Take action to stop the hunting of the Florida Black Bear

The state of Florida is moving to overturn a 20-year-old Florida Black Bear hunting ban. Take action to keep them out of the cross-hairs and speak at an important meeting in Jacksonville next week.

Background:

Photo by Carlton Ward, Jr.
The Florida Black bear is one of the most beloved species in the state. This subspecies of the American black bear once roamed every corner of the state from Pensacola to the Florida Keys. 

From a high population of 12,000 to currently 3,000, the state’s largest mammal has been driven from most of its habitat. To protect the bear, the state legislature banned its hunting in 1994. However, in 2012, the state lifted the bear’s “threatened” status to open the door to hunting.

Take action!

1) Attend the meeting in Jacksonville.

On Wednesday, February 4, the Fish and Wildlife Conservation Commission is holding a meeting in Jacksonville to consider reopening hunting of black bears.

We are asking all members to attend the meeting at 8:30 am at the Hyatt Regency, 225 E. Coastline Drive, Jacksonville, and speak up against allowing hunting of black bears; all meeting information can be found here.Without your help, Florida’s small black bear population could soon be hunted for sport.
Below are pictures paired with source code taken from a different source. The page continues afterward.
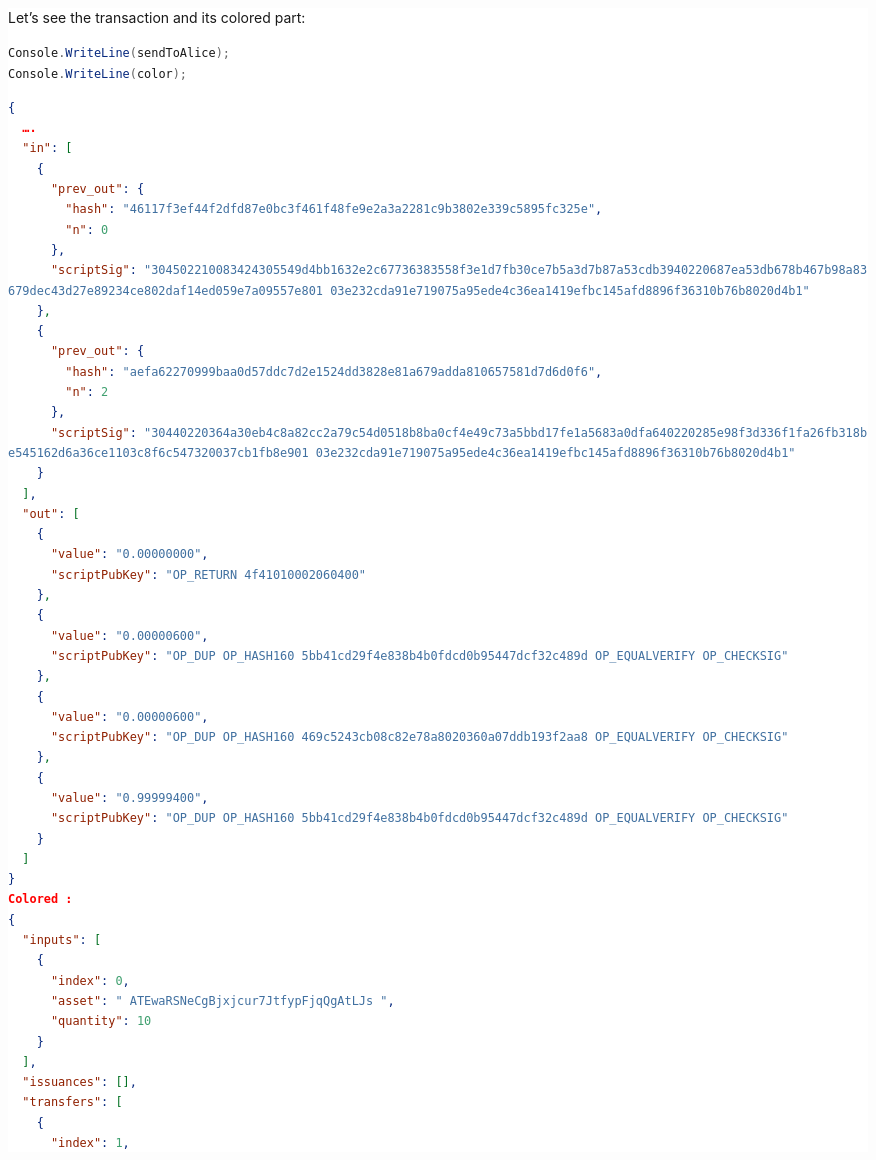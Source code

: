 Let’s see the transaction and its colored part:

```cs
Console.WriteLine(sendToAlice);
Console.WriteLine(color);
```  

```json
{
  ….
  "in": [
    {
      "prev_out": {
        "hash": "46117f3ef44f2dfd87e0bc3f461f48fe9e2a3a2281c9b3802e339c5895fc325e",
        "n": 0
      },
      "scriptSig": "304502210083424305549d4bb1632e2c67736383558f3e1d7fb30ce7b5a3d7b87a53cdb3940220687ea53db678b467b98a83679dec43d27e89234ce802daf14ed059e7a09557e801 03e232cda91e719075a95ede4c36ea1419efbc145afd8896f36310b76b8020d4b1"
    },
    {
      "prev_out": {
        "hash": "aefa62270999baa0d57ddc7d2e1524dd3828e81a679adda810657581d7d6d0f6",
        "n": 2
      },
      "scriptSig": "30440220364a30eb4c8a82cc2a79c54d0518b8ba0cf4e49c73a5bbd17fe1a5683a0dfa640220285e98f3d336f1fa26fb318be545162d6a36ce1103c8f6c547320037cb1fb8e901 03e232cda91e719075a95ede4c36ea1419efbc145afd8896f36310b76b8020d4b1"
    }
  ],
  "out": [
    {
      "value": "0.00000000",
      "scriptPubKey": "OP_RETURN 4f41010002060400"
    },
    {
      "value": "0.00000600",
      "scriptPubKey": "OP_DUP OP_HASH160 5bb41cd29f4e838b4b0fdcd0b95447dcf32c489d OP_EQUALVERIFY OP_CHECKSIG"
    },
    {
      "value": "0.00000600",
      "scriptPubKey": "OP_DUP OP_HASH160 469c5243cb08c82e78a8020360a07ddb193f2aa8 OP_EQUALVERIFY OP_CHECKSIG"
    },
    {
      "value": "0.99999400",
      "scriptPubKey": "OP_DUP OP_HASH160 5bb41cd29f4e838b4b0fdcd0b95447dcf32c489d OP_EQUALVERIFY OP_CHECKSIG"
    }
  ]
}
Colored :
{
  "inputs": [
    {
      "index": 0,
      "asset": " ATEwaRSNeCgBjxjcur7JtfypFjqQgAtLJs ",
      "quantity": 10
    }
  ],
  "issuances": [],
  "transfers": [
    {
      "index": 1,
```
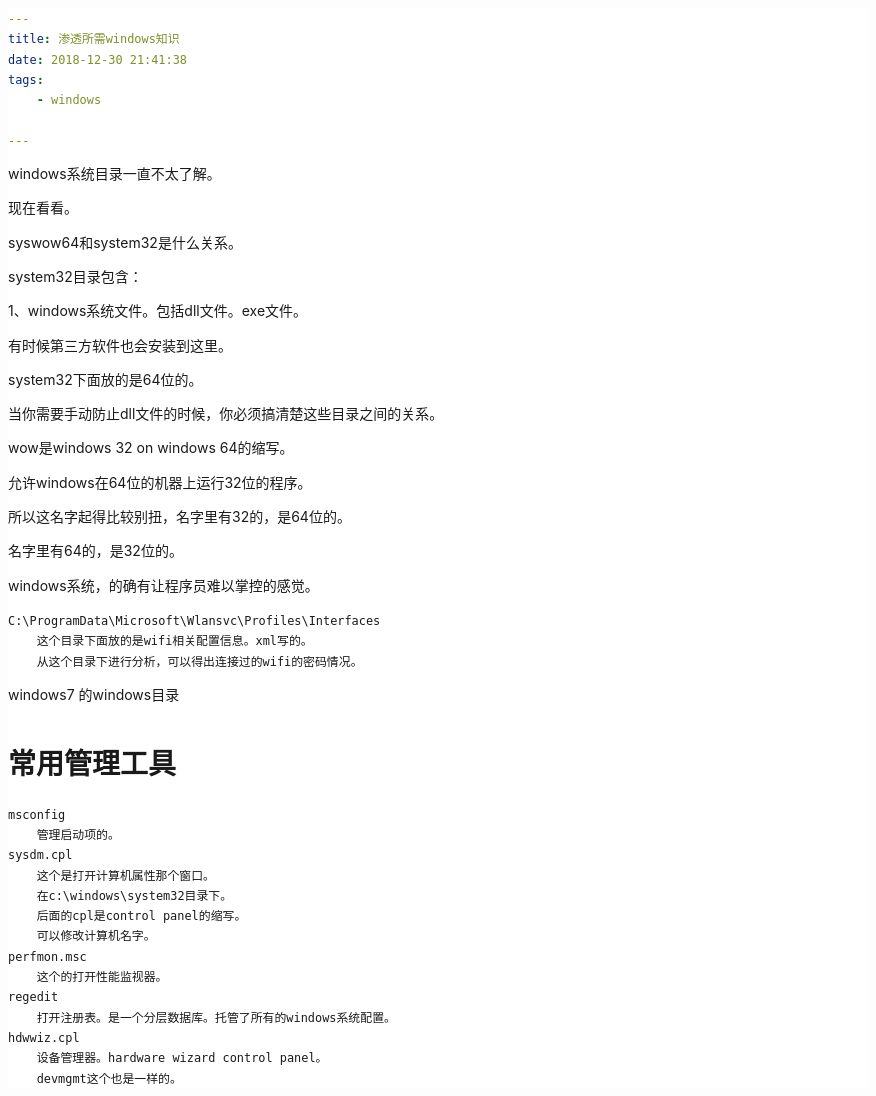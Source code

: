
 ```yaml
---
title: 渗透所需windows知识
date: 2018-12-30 21:41:38
tags:
	- windows

---
```




windows系统目录一直不太了解。

现在看看。

syswow64和system32是什么关系。

system32目录包含：

1、windows系统文件。包括dll文件。exe文件。

有时候第三方软件也会安装到这里。

system32下面放的是64位的。

当你需要手动防止dll文件的时候，你必须搞清楚这些目录之间的关系。

wow是windows  32 on windows 64的缩写。

 允许windows在64位的机器上运行32位的程序。

所以这名字起得比较别扭，名字里有32的，是64位的。

名字里有64的，是32位的。



windows系统，的确有让程序员难以掌控的感觉。



```
C:\ProgramData\Microsoft\Wlansvc\Profiles\Interfaces
	这个目录下面放的是wifi相关配置信息。xml写的。
	从这个目录下进行分析，可以得出连接过的wifi的密码情况。
```



windows7 的windows目录

```

```



# 常用管理工具

```
msconfig
	管理启动项的。
sysdm.cpl
	这个是打开计算机属性那个窗口。
	在c:\windows\system32目录下。
	后面的cpl是control panel的缩写。
	可以修改计算机名字。
perfmon.msc
	这个的打开性能监视器。
regedit
	打开注册表。是一个分层数据库。托管了所有的windows系统配置。
hdwwiz.cpl
	设备管理器。hardware wizard control panel。
	devmgmt这个也是一样的。
```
Send an email to alexis.horn@sierraclub.org if you're attending or want more info.

2) Call the Fish and Wildlife Commissioners.

Call them at (850) 488-4676 and tell them to not allow hunting.

3.) Send comments to Commissioners via e-mail.

 Send emails to:  bearcomments@myfwc.com

4) Send comments to Commissioners via the on-line form. 

Click on: http://myfwc.com/contact/fwc-staff/senior-staff/contact-commissioners/
Tell commissioners to keep the hunting ban (see detailed talking points below).

-----------------------------------------------------

Here's the Sierra Club’s position statement on the need to maintain the hunting ban:

The Sierra Club opposes hunting of Florida black bears and continues to support the current FWC policy of capturing or euthanizing bears that pose a threat to public safety.

The Sierra Club supports rule 68A-4.009 FAC, Florida Black Bear Conservation, which expressly states that “No person shall take, possess, injure, shoot, wound, trap, collect, or sell Florida black bears or their parts or to attempt to engage in such conduct except as authorized by the Commission rule or by permit from the Commission” and will oppose any proposed changes to the rule which includes hunting of black bears. Further, the Sierra Club supports several aspects of the Florida black bear management plan as authored by the Florida Wildlife Commission (FWC) which states the goal is to “Maintain sustainable black bear populations in suitable habitats throughout Florida for the benefit of the species and people.”

The FWC Florida black bear management plan highlights the specific goal of reducing human-bear conflicts, which the Sierra Club supports. We believe that there are several ways we can reduce human-bear conflicts without the need for opening Florida to hunting of black bears.

We support county level ordinances to require bear proofing of waste and recycling receptacles and waste disposal systems and increased enforcement of current laws, which prohibit the feeding of black bears in Florida. 

We support training local law enforcement personnel in responsible bear management and enforcement practices. This includes training and licensing Bear Response Program agents including ranch managers regarding bear-smart behavior. If adequately trained, local law enforcement could perform certain types of hazing which would also alleviate human-bear conflicts.

We support educating Floridians to have a better understanding of bears and bear conservation measures. We support measures to educate Floridians about not leaving people or pet food outdoors that can attract bears.

We support creating “bear smart communities” and meaningful efforts to implement smart growth management policies to prevent urban/suburban sprawl within black bear habitats. FWC as the state’s wildlife agency has a responsibility to provide professional comments to public land agencies, state transportation and local governments during their planning decisions. Given the aggressive decisions by FWC to work toward black bear population improvements and stabilization, it is more important than ever that professional advice be provided when planning and management decisions are being made.

Further, we believe that FWC should continue to participate in the Florida Forever Acquisition and Restoration Council ranking process and comment on transportation projects. FWC should continue to support and promote Florida Forever Conservation projects, which link habitat corridors and do not isolate bear populations close to urban development.

It is through the aforementioned efforts and other reasonable measures that we can alleviate the need for proposed changes to the Florida Black Bear Conservation rule and take hunting of black bears off the table.